_EXERCISE DETAILS_: Please repeat exactly the lines below from the line with "Thought-provoking, key metrics, SaaS" to the line with "that utilize network", including both, and leave out every picture.

_SOURCE INFORMATION_:
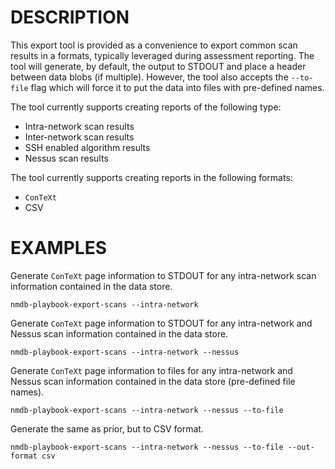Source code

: DESCRIPTION
===========

This export tool is provided as a convenience to export common scan results
in a formats, typically leveraged during assessment reporting.
The tool will generate, by default, the output to STDOUT and place a
header between data blobs (if multiple).  However, the tool also accepts
the `--to-file` flag which will force it to put the data into files with
pre-defined names.

The tool currently supports creating reports of the following type:
* Intra-network scan results
* Inter-network scan results
* SSH enabled algorithm results
* Nessus scan results

The tool currently supports creating reports in the following formats:
* `ConTeXt`
* CSV

EXAMPLES
========

Generate `ConTeXt` page information to STDOUT for any intra-network scan
information contained in the data store.
```
nmdb-playbook-export-scans --intra-network
```

Generate `ConTeXt` page information to STDOUT for any intra-network and Nessus
scan information contained in the data store.
```
nmdb-playbook-export-scans --intra-network --nessus
```

Generate `ConTeXt` page information to files for any intra-network and Nessus
scan information contained in the data store (pre-defined file names).
```
nmdb-playbook-export-scans --intra-network --nessus --to-file
```

Generate the same as prior, but to CSV format.
```
nmdb-playbook-export-scans --intra-network --nessus --to-file --out-format csv
```
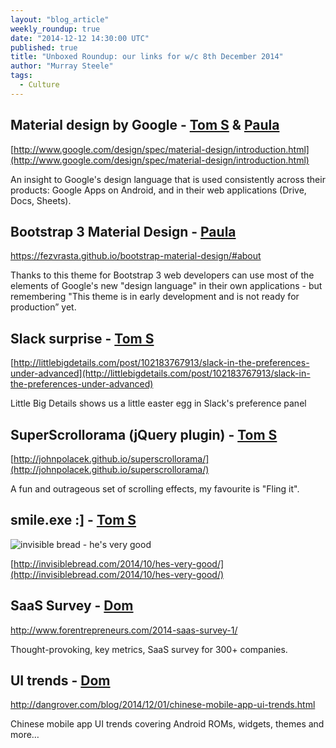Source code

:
 ```yaml
---
layout: "blog_article"
weekly_roundup: true
date: "2014-12-12 14:30:00 UTC"
published: true
title: "Unboxed Roundup: our links for w/c 8th December 2014"
author: "Murray Steele"
tags:
  - Culture
---
```


## Material design by Google - [Tom S](http://www.unboxedconsulting.com/people/tom-sabin) & [Paula](http://www.unboxedconsulting.com/people/paula-stepinska)

[http://www.google.com/design/spec/material-design/introduction.html](http://www.google.com/design/spec/material-design/introduction.html)

An insight to Google's design language that is used consistently across their products: Google Apps on Android, and in their web applications (Drive, Docs, Sheets).

## Bootstrap 3 Material Design - [Paula](http://www.unboxedconsulting.com/people/paula-stepinska)

https://fezvrasta.github.io/bootstrap-material-design/#about

Thanks to this theme for Bootstrap 3 web developers can use most of the elements of Google's new "design language" in their own applications - but remembering "This theme is in early development and is not ready for production” yet.

## Slack surprise - [Tom S](http://www.unboxedconsulting.com/people/tom-sabin)

[http://littlebigdetails.com/post/102183767913/slack-in-the-preferences-under-advanced](http://littlebigdetails.com/post/102183767913/slack-in-the-preferences-under-advanced)

Little Big Details shows us a little easter egg in Slack's preference panel

## SuperScrollorama (jQuery plugin) - [Tom S](http://www.unboxedconsulting.com/people/tom-sabin)

[http://johnpolacek.github.io/superscrollorama/](http://johnpolacek.github.io/superscrollorama/)

A fun and outrageous set of scrolling effects, my favourite is "Fling it".

## smile.exe :] - [Tom S](http://www.unboxedconsulting.com/people/tom-sabin)

![invisible bread - he's very good](http://invisiblebread.com/comics/2014-10-02-hes-very-good.png)

[http://invisiblebread.com/2014/10/hes-very-good/](http://invisiblebread.com/2014/10/hes-very-good/)

## SaaS Survey - [Dom](http://www.unboxedconsulting.com/people/dominic-mason)

http://www.forentrepreneurs.com/2014-saas-survey-1/

Thought-provoking, key metrics, SaaS survey for 300+ companies.

## UI trends - [Dom](http://www.unboxedconsulting.com/people/dominic-mason)

http://dangrover.com/blog/2014/12/01/chinese-mobile-app-ui-trends.html

Chinese mobile app UI trends covering Android ROMs, widgets, themes and more…

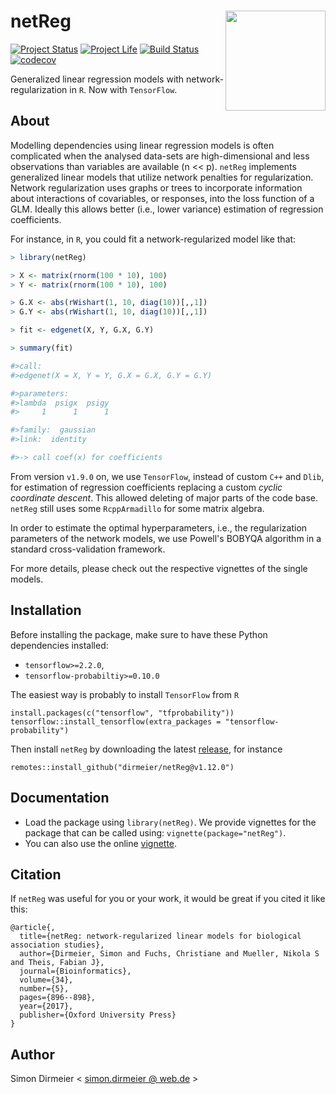 # netReg <img src="https://rawgit.com/dirmeier/netReg/master/inst/sticker/sticker.png" align="right" width="160px"/>

[![Project Status](http://www.repostatus.org/badges/latest/active.svg)](http://www.repostatus.org/#active)
[![Project Life](https://img.shields.io/badge/lifecycle-maturing-blue.svg)](https://www.tidyverse.org/lifecycle/#maturing)
[![Build Status](https://travis-ci.org/dirmeier/netReg.svg?branch=master)](https://travis-ci.org/dirmeier/netReg)
[![codecov](https://codecov.io/gh/dirmeier/netReg/branch/master/graph/badge.svg)](https://codecov.io/gh/dirmeier/netReg)

Generalized linear regression models with network-regularization in `R`. Now with `TensorFlow`.

## About

Modelling dependencies using linear regression models is often complicated when the 
analysed data-sets are high-dimensional and less observations than variables 
are available (n << p). `netReg` implements generalized linear models 
that utilize network penalties for regularization. Network regularization uses graphs
or trees to incorporate information about interactions of covariables, 
or responses, into the loss function of a GLM. Ideally this allows better (i.e., lower variance)
estimation of regression coefficients. 

For instance, in `R`, you could fit a network-regularized model like that:

```r
> library(netReg)

> X <- matrix(rnorm(100 * 10), 100)
> Y <- matrix(rnorm(100 * 10), 100)

> G.X <- abs(rWishart(1, 10, diag(10))[,,1])
> G.Y <- abs(rWishart(1, 10, diag(10))[,,1])

> fit <- edgenet(X, Y, G.X, G.Y)

> summary(fit)

#>call:
#>edgenet(X = X, Y = Y, G.X = G.X, G.Y = G.Y)

#>parameters:
#>lambda  psigx  psigy 
#>     1      1      1 

#>family:  gaussian
#>link:  identity 

#>-> call coef(x) for coefficients
```

From version `v1.9.0` on, we use `TensorFlow`, instead of custom `C++` and `Dlib`, for
estimation of regression coefficients replacing a custom *cyclic coordinate descent*. This allowed deleting of major parts of the code base.
`netReg` still uses some `RcppArmadillo` for some matrix algebra.

In order to estimate the optimal hyperparameters, i.e., the regularization parameters
of the network models, we use Powell's BOBYQA algorithm in a standard cross-validation framework.

For more details, please check out the respective vignettes of the single models.

## Installation

Before installing the package, make sure to have these Python dependencies installed:

* `tensorflow>=2.2.0`,
* `tensorflow-probabiltiy>=0.10.0`

The easiest way is probably to install `TensorFlow` from `R`

```{r}
install.packages(c("tensorflow", "tfprobability"))
tensorflow::install_tensorflow(extra_packages = "tensorflow-probability")
```

Then install `netReg` by downloading the latest [release](https://github.com/dirmeier/netReg/releases), for instance

```{r}
remotes::install_github("dirmeier/netReg@v1.12.0")
```

## Documentation

* Load the package using `library(netReg)`. We provide vignettes for the package that can be called using: `vignette(package="netReg")`. 
* You can also use the online [vignette](https://dirmeier.github.io/netReg).

## Citation

If `netReg` was useful for you or your work, it would be great if you cited it like this:

```
@article{,
  title={netReg: network-regularized linear models for biological association studies},
  author={Dirmeier, Simon and Fuchs, Christiane and Mueller, Nikola S and Theis, Fabian J},
  journal={Bioinformatics},
  volume={34},
  number={5},
  pages={896--898},
  year={2017},
  publisher={Oxford University Press}
}

```

## Author

Simon Dirmeier < <a href="mailto:simon.dirmeier @ web.de">simon.dirmeier @ web.de</a> >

_OUTPUT FOR THIS EXERCISE_:
Thought-provoking, key metrics, SaaS survey for 300+ companies.

## UI trends - [Dom](http://www.unboxedconsulting.com/people/dominic-mason)

http://dangrover.com/blog/2014/12/01/chinese-mobile-app-ui-trends.html

Chinese mobile app UI trends covering Android ROMs, widgets, themes and more…

 # netReg <img src="https://rawgit.com/dirmeier/netReg/master/inst/sticker/sticker.png" align="right" width="160px"/>

[![Project Status](http://www.repostatus.org/badges/latest/active.svg)](http://www.repostatus.org/#active)
[![Project Life](https://img.shields.io/badge/lifecycle-maturing-blue.svg)](https://www.tidyverse.org/lifecycle/#maturing)
[![Build Status](https://travis-ci.org/dirmeier/netReg.svg?branch=master)](https://travis-ci.org/dirmeier/netReg)
[![codecov](https://codecov.io/gh/dirmeier/netReg/branch/master/graph/badge.svg)](https://codecov.io/gh/dirmeier/netReg)

Generalized linear regression models with network-regularization in `R`. Now with `TensorFlow`.

## About

Modelling dependencies using linear regression models is often complicated when the 
analysed data-sets are high-dimensional and less observations than variables 
are available (n << p). `netReg` implements generalized linear models 
that utilize network penalties for regularization. Network regularization uses graphs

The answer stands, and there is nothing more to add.